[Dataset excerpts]
______
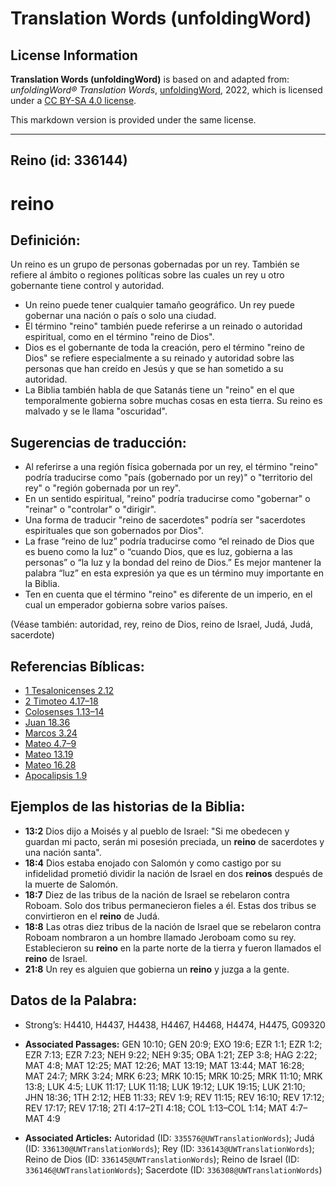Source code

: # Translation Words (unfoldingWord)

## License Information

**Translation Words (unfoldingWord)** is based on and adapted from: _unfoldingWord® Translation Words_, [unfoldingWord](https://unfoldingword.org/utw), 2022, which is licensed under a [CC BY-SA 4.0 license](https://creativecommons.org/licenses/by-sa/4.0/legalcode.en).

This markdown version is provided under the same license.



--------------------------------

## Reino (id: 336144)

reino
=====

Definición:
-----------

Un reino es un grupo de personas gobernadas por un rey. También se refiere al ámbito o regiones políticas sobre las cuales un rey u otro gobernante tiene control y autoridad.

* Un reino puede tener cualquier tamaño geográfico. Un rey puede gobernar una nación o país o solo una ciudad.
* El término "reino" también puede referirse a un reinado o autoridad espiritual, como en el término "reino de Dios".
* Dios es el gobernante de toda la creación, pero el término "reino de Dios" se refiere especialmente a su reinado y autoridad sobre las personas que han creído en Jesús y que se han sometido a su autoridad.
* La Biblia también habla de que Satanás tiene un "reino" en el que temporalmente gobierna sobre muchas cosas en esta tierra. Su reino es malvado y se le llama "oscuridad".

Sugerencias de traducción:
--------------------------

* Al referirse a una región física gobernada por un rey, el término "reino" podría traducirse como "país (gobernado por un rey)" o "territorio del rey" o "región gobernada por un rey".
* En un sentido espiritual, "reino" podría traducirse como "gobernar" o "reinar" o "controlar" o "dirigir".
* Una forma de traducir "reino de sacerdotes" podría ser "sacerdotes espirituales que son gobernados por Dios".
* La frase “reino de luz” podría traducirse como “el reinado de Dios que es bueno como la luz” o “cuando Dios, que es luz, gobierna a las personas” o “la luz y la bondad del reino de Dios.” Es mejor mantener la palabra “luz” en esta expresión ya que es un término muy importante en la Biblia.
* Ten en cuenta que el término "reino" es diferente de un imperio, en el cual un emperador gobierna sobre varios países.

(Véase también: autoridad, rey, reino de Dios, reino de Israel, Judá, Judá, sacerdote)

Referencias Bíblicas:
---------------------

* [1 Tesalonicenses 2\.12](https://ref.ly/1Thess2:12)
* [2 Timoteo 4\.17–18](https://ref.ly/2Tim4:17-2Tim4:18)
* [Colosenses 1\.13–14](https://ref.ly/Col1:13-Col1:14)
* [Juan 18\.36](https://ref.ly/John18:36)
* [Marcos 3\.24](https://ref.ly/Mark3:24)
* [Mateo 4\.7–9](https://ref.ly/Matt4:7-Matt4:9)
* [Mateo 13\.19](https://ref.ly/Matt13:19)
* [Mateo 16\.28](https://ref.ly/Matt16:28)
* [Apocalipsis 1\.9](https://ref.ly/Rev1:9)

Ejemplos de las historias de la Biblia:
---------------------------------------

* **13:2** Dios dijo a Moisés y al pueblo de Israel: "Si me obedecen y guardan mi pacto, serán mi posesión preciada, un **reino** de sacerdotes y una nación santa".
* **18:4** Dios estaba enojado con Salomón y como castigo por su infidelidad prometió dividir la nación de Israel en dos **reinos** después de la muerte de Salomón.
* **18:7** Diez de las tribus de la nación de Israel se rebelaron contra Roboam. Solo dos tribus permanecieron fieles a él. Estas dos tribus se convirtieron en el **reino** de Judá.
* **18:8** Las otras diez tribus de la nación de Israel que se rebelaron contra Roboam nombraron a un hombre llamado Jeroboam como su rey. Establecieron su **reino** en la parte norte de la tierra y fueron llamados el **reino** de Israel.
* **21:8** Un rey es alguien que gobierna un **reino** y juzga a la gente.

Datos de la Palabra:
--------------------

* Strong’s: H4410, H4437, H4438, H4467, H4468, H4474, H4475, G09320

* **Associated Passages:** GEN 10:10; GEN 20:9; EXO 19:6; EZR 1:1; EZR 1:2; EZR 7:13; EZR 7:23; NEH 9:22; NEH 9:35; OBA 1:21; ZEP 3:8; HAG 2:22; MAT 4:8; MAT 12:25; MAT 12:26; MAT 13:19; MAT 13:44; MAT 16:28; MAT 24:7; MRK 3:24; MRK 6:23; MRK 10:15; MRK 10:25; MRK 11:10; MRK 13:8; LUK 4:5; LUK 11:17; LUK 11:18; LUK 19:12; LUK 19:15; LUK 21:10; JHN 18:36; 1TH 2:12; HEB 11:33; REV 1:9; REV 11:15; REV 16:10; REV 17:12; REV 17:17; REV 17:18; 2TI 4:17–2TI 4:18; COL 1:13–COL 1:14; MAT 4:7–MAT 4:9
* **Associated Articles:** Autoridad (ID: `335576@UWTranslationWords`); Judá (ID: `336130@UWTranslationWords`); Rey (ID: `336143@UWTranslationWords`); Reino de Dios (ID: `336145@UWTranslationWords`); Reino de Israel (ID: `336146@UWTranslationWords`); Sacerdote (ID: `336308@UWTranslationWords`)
______
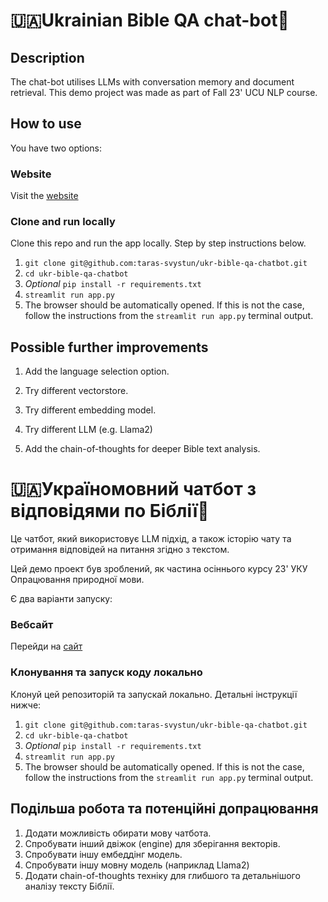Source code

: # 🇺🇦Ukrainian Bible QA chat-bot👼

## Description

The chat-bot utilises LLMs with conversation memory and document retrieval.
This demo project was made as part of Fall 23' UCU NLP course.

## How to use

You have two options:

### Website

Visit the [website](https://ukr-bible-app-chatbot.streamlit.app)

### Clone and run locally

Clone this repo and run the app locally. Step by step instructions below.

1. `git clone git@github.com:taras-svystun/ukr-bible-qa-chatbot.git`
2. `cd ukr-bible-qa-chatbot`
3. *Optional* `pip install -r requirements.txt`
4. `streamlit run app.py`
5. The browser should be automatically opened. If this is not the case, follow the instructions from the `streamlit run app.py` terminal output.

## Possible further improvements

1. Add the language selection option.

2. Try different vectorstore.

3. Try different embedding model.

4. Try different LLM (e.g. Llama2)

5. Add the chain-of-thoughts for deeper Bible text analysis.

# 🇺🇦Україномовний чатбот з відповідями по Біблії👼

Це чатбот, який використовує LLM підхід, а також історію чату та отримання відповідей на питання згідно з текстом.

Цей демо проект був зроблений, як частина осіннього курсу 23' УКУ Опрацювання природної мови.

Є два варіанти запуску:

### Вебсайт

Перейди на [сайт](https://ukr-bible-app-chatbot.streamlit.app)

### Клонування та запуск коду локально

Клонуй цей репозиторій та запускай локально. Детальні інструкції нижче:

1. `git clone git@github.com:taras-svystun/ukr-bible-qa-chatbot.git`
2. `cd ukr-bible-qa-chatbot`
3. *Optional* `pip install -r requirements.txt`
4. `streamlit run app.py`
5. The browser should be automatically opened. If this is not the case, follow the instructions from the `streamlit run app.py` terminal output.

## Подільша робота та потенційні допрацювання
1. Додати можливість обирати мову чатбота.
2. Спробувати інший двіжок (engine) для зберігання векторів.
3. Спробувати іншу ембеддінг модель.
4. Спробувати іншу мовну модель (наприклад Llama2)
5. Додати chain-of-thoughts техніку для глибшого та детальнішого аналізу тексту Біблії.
______
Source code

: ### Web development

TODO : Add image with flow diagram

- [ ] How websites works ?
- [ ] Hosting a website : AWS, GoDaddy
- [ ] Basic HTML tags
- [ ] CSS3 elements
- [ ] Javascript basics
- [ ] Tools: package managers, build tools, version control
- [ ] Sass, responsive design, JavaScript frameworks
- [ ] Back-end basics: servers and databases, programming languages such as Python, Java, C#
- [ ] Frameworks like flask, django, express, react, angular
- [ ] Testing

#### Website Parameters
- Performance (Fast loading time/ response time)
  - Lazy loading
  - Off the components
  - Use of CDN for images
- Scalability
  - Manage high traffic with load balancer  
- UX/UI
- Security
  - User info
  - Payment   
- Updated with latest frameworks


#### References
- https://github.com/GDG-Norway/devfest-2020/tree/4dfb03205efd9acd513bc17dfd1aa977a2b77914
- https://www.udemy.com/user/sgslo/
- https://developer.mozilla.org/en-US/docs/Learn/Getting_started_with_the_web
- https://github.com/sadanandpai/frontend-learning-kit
______
_WHAT YOU WILL DO_:
Transcribe each line of the data above, unaltered, from the one where "4. Try different LLM (e.g. Llama2)" appears to the one where "Перейди на [сайт](https://ukr-bible-app-chatbot.streamlit.app)" appears, inclusive of both.

_ANSWER SECTION_:
4. Try different LLM (e.g. Llama2)

5. Add the chain-of-thoughts for deeper Bible text analysis.

# 🇺🇦Україномовний чатбот з відповідями по Біблії👼

Це чатбот, який використовує LLM підхід, а також історію чату та отримання відповідей на питання згідно з текстом.

Цей демо проект був зроблений, як частина осіннього курсу 23' УКУ Опрацювання природної мови.

Є два варіанти запуску:

### Вебсайт

Перейди на [сайт](https://ukr-bible-app-chatbot.streamlit.app)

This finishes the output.